Transport for London has released advice for headteachers and parents across London on how they can help control the Coronavirus as schools begin to reopen.
Walking and cycling will play an important role to make sure that pupils attend safely, helping to make space for those who have no alternative to train travel.
Children are able to return to early years settings, Reception, Year 1 and Year 6, from today (1st June).
TfL is working hard to return bus and Tube services to normal levels as soon as possible. It is operating 85 per cent of bus services and 80 per cent of Tube services. However, even if 100% of services ran, the capacity onboard would be around 13-15%.
Schools, parents and guardians can also help to enable social distancing by considering how pupils will get to school and making changes to how schools operate where necessary.
Schools are also being asked, where pupils use buses, to consider staggering their start/finish times to take the pressure off-peak times.

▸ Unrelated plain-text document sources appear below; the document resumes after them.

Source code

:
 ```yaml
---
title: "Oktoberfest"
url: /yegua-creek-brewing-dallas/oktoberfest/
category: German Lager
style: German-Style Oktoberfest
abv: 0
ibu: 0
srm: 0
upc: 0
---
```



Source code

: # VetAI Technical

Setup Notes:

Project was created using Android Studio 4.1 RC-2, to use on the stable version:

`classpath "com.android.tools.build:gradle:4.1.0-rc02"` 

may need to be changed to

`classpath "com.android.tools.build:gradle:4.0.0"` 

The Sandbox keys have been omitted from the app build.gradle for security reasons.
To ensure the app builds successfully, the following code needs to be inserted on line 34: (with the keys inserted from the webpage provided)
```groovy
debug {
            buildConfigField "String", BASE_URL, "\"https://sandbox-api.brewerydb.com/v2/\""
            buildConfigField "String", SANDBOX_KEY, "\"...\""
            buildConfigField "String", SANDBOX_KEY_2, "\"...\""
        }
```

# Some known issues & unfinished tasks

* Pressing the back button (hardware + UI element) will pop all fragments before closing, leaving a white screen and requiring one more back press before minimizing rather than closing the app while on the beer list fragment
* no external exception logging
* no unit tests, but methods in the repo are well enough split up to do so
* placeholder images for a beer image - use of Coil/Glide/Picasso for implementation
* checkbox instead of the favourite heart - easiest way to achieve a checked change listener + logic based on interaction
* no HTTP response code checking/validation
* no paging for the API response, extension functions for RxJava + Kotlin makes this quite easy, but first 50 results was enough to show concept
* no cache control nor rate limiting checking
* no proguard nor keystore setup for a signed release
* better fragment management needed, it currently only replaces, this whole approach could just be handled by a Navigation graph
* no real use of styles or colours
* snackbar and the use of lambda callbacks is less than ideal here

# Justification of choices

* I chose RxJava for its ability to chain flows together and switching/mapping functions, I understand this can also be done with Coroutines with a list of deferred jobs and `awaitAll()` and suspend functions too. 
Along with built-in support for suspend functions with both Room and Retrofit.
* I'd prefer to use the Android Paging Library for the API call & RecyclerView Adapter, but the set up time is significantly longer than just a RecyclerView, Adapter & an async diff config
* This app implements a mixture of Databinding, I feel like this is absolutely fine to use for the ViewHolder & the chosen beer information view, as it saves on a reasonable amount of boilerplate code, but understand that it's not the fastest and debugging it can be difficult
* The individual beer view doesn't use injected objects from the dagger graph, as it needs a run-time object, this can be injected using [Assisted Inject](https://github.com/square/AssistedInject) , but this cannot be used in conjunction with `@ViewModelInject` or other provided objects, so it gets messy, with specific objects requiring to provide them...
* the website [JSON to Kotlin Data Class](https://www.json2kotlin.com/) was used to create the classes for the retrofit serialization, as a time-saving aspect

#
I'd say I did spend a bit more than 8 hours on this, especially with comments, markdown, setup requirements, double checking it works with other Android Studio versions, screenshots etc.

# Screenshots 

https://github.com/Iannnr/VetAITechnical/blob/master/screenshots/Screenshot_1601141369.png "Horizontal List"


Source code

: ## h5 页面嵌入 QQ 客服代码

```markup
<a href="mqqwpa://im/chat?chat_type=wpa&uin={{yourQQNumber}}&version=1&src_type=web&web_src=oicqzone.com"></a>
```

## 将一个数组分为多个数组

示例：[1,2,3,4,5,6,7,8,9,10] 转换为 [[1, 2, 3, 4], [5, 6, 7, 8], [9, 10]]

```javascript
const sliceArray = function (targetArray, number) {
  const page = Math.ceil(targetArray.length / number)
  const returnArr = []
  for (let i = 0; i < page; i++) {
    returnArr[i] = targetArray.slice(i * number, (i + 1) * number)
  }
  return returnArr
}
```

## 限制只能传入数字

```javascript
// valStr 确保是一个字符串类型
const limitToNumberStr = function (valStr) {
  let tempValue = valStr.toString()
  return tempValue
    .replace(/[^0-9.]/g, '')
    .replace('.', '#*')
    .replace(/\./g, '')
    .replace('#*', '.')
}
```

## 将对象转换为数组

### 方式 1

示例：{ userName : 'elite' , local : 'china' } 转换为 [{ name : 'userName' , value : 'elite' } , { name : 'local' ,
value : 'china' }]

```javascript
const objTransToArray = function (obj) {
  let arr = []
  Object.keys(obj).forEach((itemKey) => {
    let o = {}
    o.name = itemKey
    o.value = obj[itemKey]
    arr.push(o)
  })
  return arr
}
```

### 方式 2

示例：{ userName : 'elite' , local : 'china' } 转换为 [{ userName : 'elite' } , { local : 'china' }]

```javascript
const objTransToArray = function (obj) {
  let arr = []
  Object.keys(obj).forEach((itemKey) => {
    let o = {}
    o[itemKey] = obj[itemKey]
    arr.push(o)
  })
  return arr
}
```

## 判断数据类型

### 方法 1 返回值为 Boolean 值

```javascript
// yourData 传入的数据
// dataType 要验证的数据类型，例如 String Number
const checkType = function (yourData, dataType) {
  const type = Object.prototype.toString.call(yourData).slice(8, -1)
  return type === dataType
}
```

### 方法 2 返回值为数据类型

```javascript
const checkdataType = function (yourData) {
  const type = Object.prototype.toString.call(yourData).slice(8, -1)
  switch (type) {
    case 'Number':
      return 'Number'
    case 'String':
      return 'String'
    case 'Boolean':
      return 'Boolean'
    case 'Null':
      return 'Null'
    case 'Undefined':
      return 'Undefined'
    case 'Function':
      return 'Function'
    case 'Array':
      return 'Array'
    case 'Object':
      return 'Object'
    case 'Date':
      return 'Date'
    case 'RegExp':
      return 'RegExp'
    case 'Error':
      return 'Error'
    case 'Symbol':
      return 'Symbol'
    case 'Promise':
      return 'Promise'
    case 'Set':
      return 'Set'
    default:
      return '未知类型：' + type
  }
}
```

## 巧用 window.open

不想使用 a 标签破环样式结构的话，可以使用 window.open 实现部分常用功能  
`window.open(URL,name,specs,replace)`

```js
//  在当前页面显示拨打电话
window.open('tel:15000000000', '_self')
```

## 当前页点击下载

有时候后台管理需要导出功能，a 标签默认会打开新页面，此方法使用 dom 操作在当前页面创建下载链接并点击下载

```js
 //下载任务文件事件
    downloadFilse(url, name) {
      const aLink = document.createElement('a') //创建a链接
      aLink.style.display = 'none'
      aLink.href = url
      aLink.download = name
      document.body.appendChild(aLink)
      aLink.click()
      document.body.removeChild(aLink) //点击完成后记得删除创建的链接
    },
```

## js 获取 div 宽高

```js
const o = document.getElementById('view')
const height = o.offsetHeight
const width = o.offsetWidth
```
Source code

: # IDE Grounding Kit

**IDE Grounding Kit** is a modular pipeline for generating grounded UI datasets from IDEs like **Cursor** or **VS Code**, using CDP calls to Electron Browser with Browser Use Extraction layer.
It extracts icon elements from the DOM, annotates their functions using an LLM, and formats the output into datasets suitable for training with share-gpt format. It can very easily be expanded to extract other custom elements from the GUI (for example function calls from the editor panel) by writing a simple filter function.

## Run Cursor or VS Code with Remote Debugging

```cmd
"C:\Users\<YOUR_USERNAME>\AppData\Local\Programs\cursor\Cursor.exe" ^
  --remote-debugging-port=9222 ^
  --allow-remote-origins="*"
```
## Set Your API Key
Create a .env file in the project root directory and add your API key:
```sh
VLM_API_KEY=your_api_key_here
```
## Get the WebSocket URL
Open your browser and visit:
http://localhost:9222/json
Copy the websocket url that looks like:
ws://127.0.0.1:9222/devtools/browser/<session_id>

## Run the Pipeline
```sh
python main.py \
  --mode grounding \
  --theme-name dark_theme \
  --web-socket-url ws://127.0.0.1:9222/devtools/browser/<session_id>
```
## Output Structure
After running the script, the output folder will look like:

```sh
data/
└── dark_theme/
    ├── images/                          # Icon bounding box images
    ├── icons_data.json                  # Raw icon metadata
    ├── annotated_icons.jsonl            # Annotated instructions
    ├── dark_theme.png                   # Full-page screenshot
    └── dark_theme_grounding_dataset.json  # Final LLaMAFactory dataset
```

Will Norman, Mayor’s Walking & Cycling Commissioner said: ‘As lockdown measures gradually start to be lifted and schools begin to reopen, it is vital that all Londoners re-assess how they move around our city. Social distancing requirements mean that the transport network is only able to carry a fraction of the number of passengers compared to pre-pandemic levels – even in the coming weeks when we are back to running full services. We are asking Londoners to work with us to ensure capacity on public transport is kept free for those people who need it most – this means many more journeys will need to be walked or cycled.
Will continued ‘Before lockdown 250,000 car journeys in London were associated with the school run, yet the average distance of a school trip is less than one kilometre and can be walked in around ten minutes. With children returning to schools from next week, it’s really important for everyone’s safety that as many of these journeys as possible are instead made either on foot or by bike.’
Gareth Powell, TfL’s Managing Director of Surface Transport, said ‘As schools begin to reopen and some pupils start to return to classes, we are safely ramping up our services as quickly as possible. Social distancing rules mean that the number of people we can safely carry is significantly constrained. This means that there will continue to be a huge transport challenge in making sure that pupils can get to school and that people who cannot work from home can get to work. That’s why we are working closely with boroughs across London to create the space needed for people to walk and cycle wherever possible. School leaders and staff, parents, guardians, and pupils can all do their part by carefully considering how schools operate and how journeys to school are made, walking and cycling where they can to help make space on public transport for pupils and others who have no alternative.’
Stephen Edwards, Director of Policy and Communications at Living Streets said: ‘Making it possible for families to choose to walk or cycle to school will be an important part of ensuring roads around schools aren’t overwhelmed with cars. In these times, it’s even more important to create space around school gates so families can physically distance. We must not replace one crisis with crises around inactivity, air pollution and climate change. We know that many parents in London have legitimate concerns about air quality and road danger around the school gates. By removing cars, we can reduce these concerns. School Streets across the UK are helping more families choose healthier and cleaner way to walk to school.’